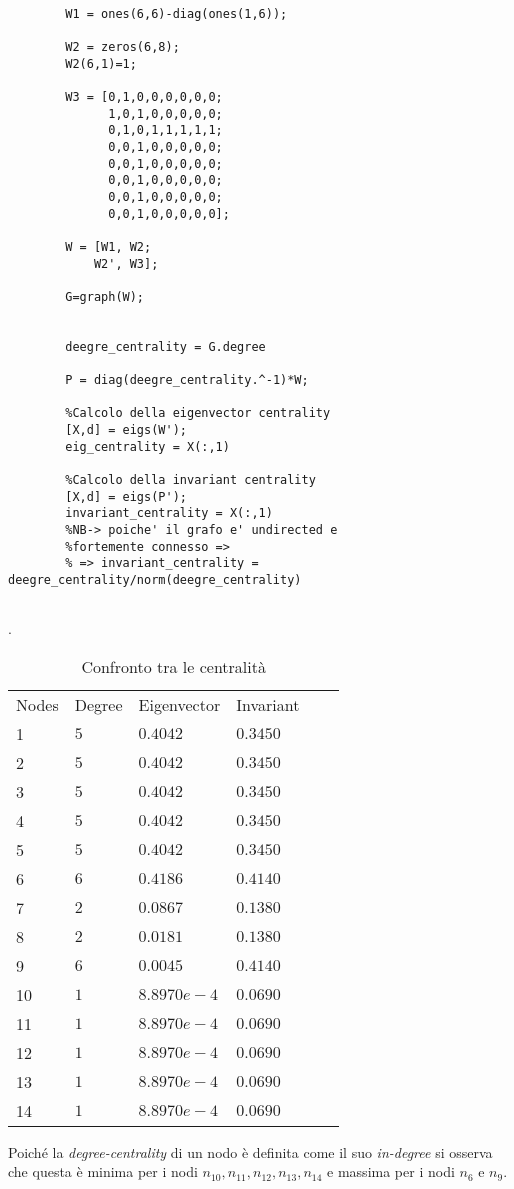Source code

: \begin{alphaparts}
    \questionpart
    \begin{lstlisting}
       
        W1 = ones(6,6)-diag(ones(1,6));
        
        W2 = zeros(6,8);
        W2(6,1)=1;
        
        W3 = [0,1,0,0,0,0,0,0;
              1,0,1,0,0,0,0,0;
              0,1,0,1,1,1,1,1;
              0,0,1,0,0,0,0,0;
              0,0,1,0,0,0,0,0;
              0,0,1,0,0,0,0,0;
              0,0,1,0,0,0,0,0;
              0,0,1,0,0,0,0,0];
        
        W = [W1, W2;
            W2', W3];
        
        G=graph(W);
        
        
        deegre_centrality = G.degree
        
        P = diag(deegre_centrality.^-1)*W;
        
        %Calcolo della eigenvector centrality
        [X,d] = eigs(W');
        eig_centrality = X(:,1)
        
        %Calcolo della invariant centrality
        [X,d] = eigs(P');
        invariant_centrality = X(:,1)
        %NB-> poiche' il grafo e' undirected e 
        %fortemente connesso =>
        % => invariant_centrality = deegre_centrality/norm(deegre_centrality)      
        
    \end{lstlisting}
    
\begin{table}[htb]
    \centering
    \caption{Confronto tra le centralità}.
    \begin{tabular}{llllll}
     Nodes & Degree & Eigenvector & Invariant\\
    1 & $5$ & $0.4042$ & $0.3450$\\
    2 & $5$ & $0.4042$ & $0.3450$\\
    3 & $5$ & $0.4042$ & $0.3450$\\
    4 & $5$ & $0.4042$ & $0.3450$\\
    5 & $5$ & $0.4042$ & $0.3450$\\
    6 & $6$ & $0.4186$ & $0.4140$\\
    7 & $2$ & $0.0867$ & $0.1380$\\
    8 & $2$ & $0.0181$ & $0.1380$\\
    9 & $6$ & $0.0045$ & $0.4140$\\
    10 & $1$ & $8.8970e-4$ & $0.0690$\\
    11 & $1$ & $8.8970e-4$ & $0.0690$\\
    12 & $1$ & $8.8970e-4$ & $0.0690$\\
    13 & $1$ & $8.8970e-4$ & $0.0690$\\
    14 & $1$ & $8.8970e-4$ & $0.0690$\\
    \end{tabular}
 \end{table}
%
Poiché la \textit{degree-centrality} di un nodo è definita come il suo \textit{in-degree} si osserva che questa è minima per i nodi $n_{10},n_{11},n_{12},n_{13},n_{14}$ e massima per i nodi $n_6$ e $n_9$.


\end{alphaparts}
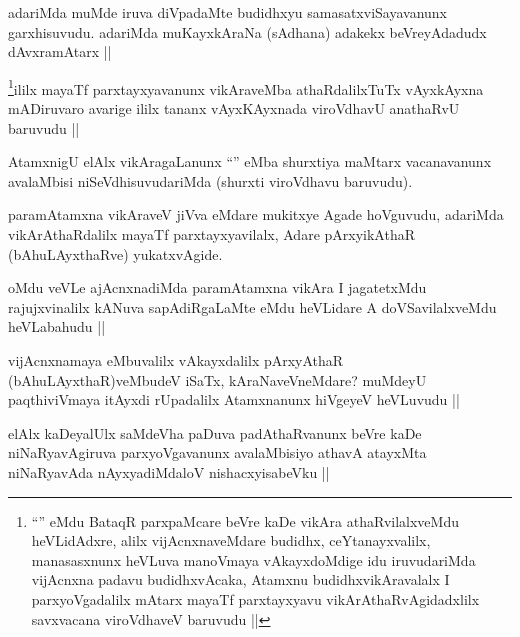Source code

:\begin{artha}
adariMda muMde iruva diVpadaMte budidhxyu samasatxviSayavanunx garxhisuvudu. adariMda muKayxkAraNa (sAdhana) adakekx beVreyAdadudx dAvxramAtarx ||
\end{artha}

\begin{artha}
\footnote{``\stext'' eMdu BataqR parxpaMcare beVre kaDe vikAra athaRvilalxveMdu heVLidAdxre, alilx vijAcnxnaveMdare budidhx, ceYtanayxvalilx, manasasxnunx heVLuva manoVmaya vAkayxdoMdige idu iruvudariMda vijAcnxna padavu budidhxvAcaka, Atamxnu budidhxvikAravalalx I parxyoVgadalilx mAtarx mayaTf parxtayxyavu vikArAthaRvAgidadxlilx savxvacana viroVdhaveV baruvudu ||}ililx mayaTf parxtayxyavanunx vikAraveMba athaRdalilxTuTx vAyxkAyxna mADiruvaro avarige ililx tananx vAyxKAyxnada viroVdhavU anathaRvU baruvudu ||
\end{artha}

\begin{artha}
AtamxnigU elAlx vikAragaLanunx ``\stext'' eMba shurxtiya maMtarx vacanavanunx avalaMbisi niSeVdhisuvudariMda (shurxti viroVdhavu baruvudu).
\end{artha}

\begin{artha}
paramAtamxna vikAraveV jiVva eMdare mukitxye Agade hoVguvudu, adariMda vikArAthaRdalilx mayaTf parxtayxyavilalx, Adare pArxyikAthaR (bAhuLAyxthaRve) yukatxvAgide.
\end{artha}

\begin{artha}
oMdu veVLe ajAcnxnadiMda paramAtamxna vikAra I jagatetxMdu rajujxvinalilx kANuva sapAdiRgaLaMte eMdu heVLidare A doVSavilalxveMdu heVLabahudu ||
\end{artha}

\begin{artha}
vijAcnxnamaya eMbuvalilx vAkayxdalilx pArxyAthaR (bAhuLAyxthaR)veMbudeV iSaTx, kAraNaveVneMdare? muMdeyU paqthiviVmaya itAyxdi rUpadalilx Atamxnanunx hiVgeyeV heVLuvudu ||
\end{artha}

\begin{artha}
elAlx kaDeyalUlx saMdeVha paDuva padAthaRvanunx beVre kaDe niNaRyavAgiruva parxyoVgavanunx avalaMbisiyo athavA atayxMta niNaRyavAda nAyxyadiMdaloV nishacxyisabeVku ||
\end{artha}

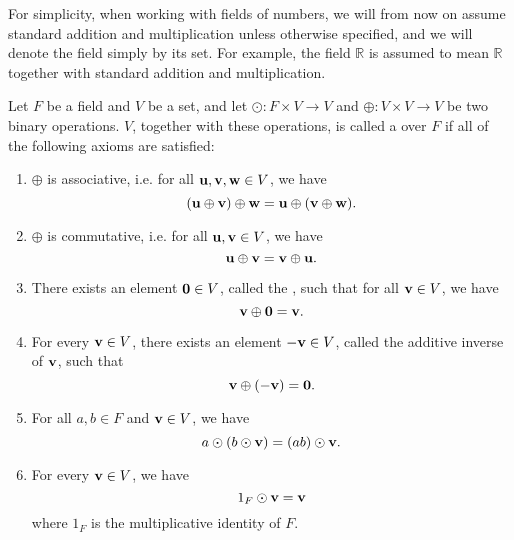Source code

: For simplicity, when working with fields of numbers, we will from now on assume standard addition and multiplication unless otherwise specified, and we will denote the field simply by its set. For example, the field $ \mathbb{R} $ is assumed to mean $ \mathbb{R} $ together with standard addition and multiplication.

\begin{defn}
Let $ F $ be a field and $ V $ be a set, and let $ \odot:F\times V\to V $ and $ \oplus:V\times V\to V $ be two binary operations. $ V $, together with these operations, is called a  over $ F $ if all of the following axioms are satisfied:
\begin{enumerate}
    \item $ \oplus $ is associative, i.e. for all $ \boldsymbol{\mathbf{u}},\boldsymbol{\mathbf{v}},\boldsymbol{\mathbf{w}}\in V $, we have
    \begin{equation*}
        (\boldsymbol{\mathbf{u}}\oplus\boldsymbol{\mathbf{v}})\oplus\boldsymbol{\mathbf{w}}=\boldsymbol{\mathbf{u}}\oplus(\boldsymbol{\mathbf{v}}\oplus\boldsymbol{\mathbf{w}}).
    \end{equation*}

    \item $ \oplus $ is commutative, i.e. for all $ \boldsymbol{\mathbf{u}},\boldsymbol{\mathbf{v}}\in V $, we have
    \begin{equation*}
        \boldsymbol{\mathbf{u}}\oplus\boldsymbol{\mathbf{v}}=\boldsymbol{\mathbf{v}}\oplus\boldsymbol{\mathbf{u}}.
    \end{equation*}

    \item There exists an element $ \boldsymbol{\mathbf{0}}\in V $, called the , such that for all $ \boldsymbol{\mathbf{v}}\in V $, we have
    \begin{equation*}
        \boldsymbol{\mathbf{v}}\oplus\boldsymbol{\mathbf{0}}=\boldsymbol{\mathbf{v}}.
    \end{equation*}

    \item For every $ \boldsymbol{\mathbf{v}}\in V $, there exists an element $ -\boldsymbol{\mathbf{v}}\in V $\!, called the additive inverse of $ \boldsymbol{\mathbf{v}} $, such that
    \begin{equation*}
        \boldsymbol{\mathbf{v}}\oplus(-\boldsymbol{\mathbf{v}})=\boldsymbol{\mathbf{0}}.
    \end{equation*}

    \item\label{axiom:vect5} For all $ a,b\in F $ and $ \boldsymbol{\mathbf{v}}\in V $, we have
    \begin{equation*}
        a\odot (b\odot\boldsymbol{\mathbf{v}})=(ab)\odot\boldsymbol{\mathbf{v}}.
    \end{equation*}

    \item For every $ \boldsymbol{\mathbf{v}}\in V $, we have
    \begin{equation*}
        1_F\odot\boldsymbol{\mathbf{v}}=\boldsymbol{\mathbf{v}}
    \end{equation*}
    where $ 1_F $ is the multiplicative identity of $ F $.


\end{enumerate}
\end{defn}
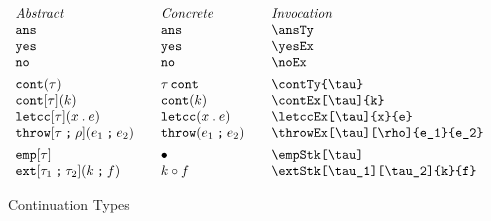 \documentclass[11pt]{article}
\begin{document}
\begin{figure}

  \begin{small}
    \begin{displaymath}
      \begin{array}{l@{\qquad}l@{\qquad}l@{\qquad}l}
        \textit{Abstract} & \textit{Concrete} & \textit{Invocation} \\
        \ansTy                         & \ansTy*             & \verb|\ansTy|                         \\
        \yesEx                         & \yesEx*             & \verb|\yesEx|                         \\
        \noEx                          & \noEx*              & \verb|\noEx|                          \\[1ex]

        \contTy{\tau}                  & \contTy*{\tau}      & \verb|\contTy{\tau}|                  \\
        \contEx[\tau]{k}                     & \contEx*{k}         & \verb|\contEx[\tau]{k} |                    \\
        \letccEx[\tau]{x}{e}           & \letccEx*{x}{e}     & \verb|\letccEx[\tau]{x}{e}|           \\
        \throwEx[\tau][\rho]{e_1}{e_2} & \throwEx*{e_1}{e_2} & \verb|\throwEx[\tau][\rho]{e_1}{e_2}| \\[1ex]

        \empStk[\tau]                  & \empStk*[\tau]      & \verb|\empStk[\tau]|                  \\
        \extStk[\tau_1][\tau_2]{k}{f}  & \extStk*{k}{f}      & \verb|\extStk[\tau_1][\tau_2]{k}{f}|
      \end{array}
    \end{displaymath}
  \end{small}

  \caption{Continuation Types}
  \label{fig:cont}
\end{figure}
\end{document}
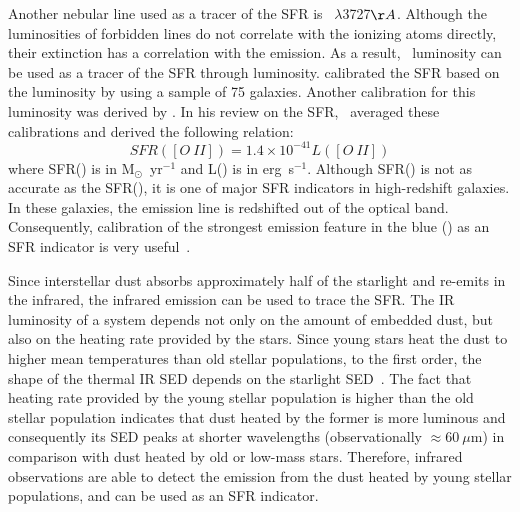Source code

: Another nebular line used as a tracer of the SFR is \oii~$\lambda$3727$\AA$. 
Although the luminosities of forbidden lines do not correlate with the ionizing atoms directly, their extinction has a correlation with the \halpha emission. 
As a result, \oii~luminosity can be used as a tracer of the SFR through \halpha luminosity. 
\cite{Gallagher89} calibrated the SFR based on the \oii luminosity by using a sample of 75 galaxies. 
Another calibration for this luminosity was derived by \cite{Kennicutt92}. 
In his review on the SFR,~\citep{Kennicutt98b} averaged these calibrations and derived the following relation:
\begin{equation}
SFR([O\ II]) = 1.4 \times 10^{-41} L([O\ II])
\end{equation}  
where SFR(\oii) is in M$_{\odot}$~yr$^{-1}$ and L(\oii) is in erg~s$^{-1}$.
Although SFR(\oii) is not as accurate as the SFR(\halpha), it is one of major SFR indicators in high-redshift galaxies.
In these galaxies, the \halpha emission line is redshifted out of the optical band.
Consequently, calibration of the strongest emission feature in the blue (\oii) as an SFR indicator is very useful~\citep{Kennicutt98b}.


Since interstellar dust absorbs approximately half of the starlight and re-emits in the infrared, the infrared emission can be used to trace the SFR.
The IR luminosity of a system depends not only on the amount of embedded dust, but also on the heating rate provided by the stars. 
Since young stars heat the dust to higher mean temperatures than old stellar populations, to the first order, the shape of the thermal IR SED depends on the starlight SED~\citep{Helou86}.
The fact that heating rate provided by the young stellar population is higher than the old stellar population indicates that dust heated by the former is more luminous and consequently its SED peaks at shorter wavelengths (observationally $\approx 60~\mu$m) in comparison with dust heated by old or low-mass stars.
Therefore, infrared observations are able to detect the emission from the dust heated by young stellar populations, and can be used as an SFR indicator.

──────────────────────────────

▸ **Action item**
Show each line of the records above containing "Calcolo".

▸ **Response to the task**
        %Calcolo della eigenvector centrality
        %Calcolo della invariant centrality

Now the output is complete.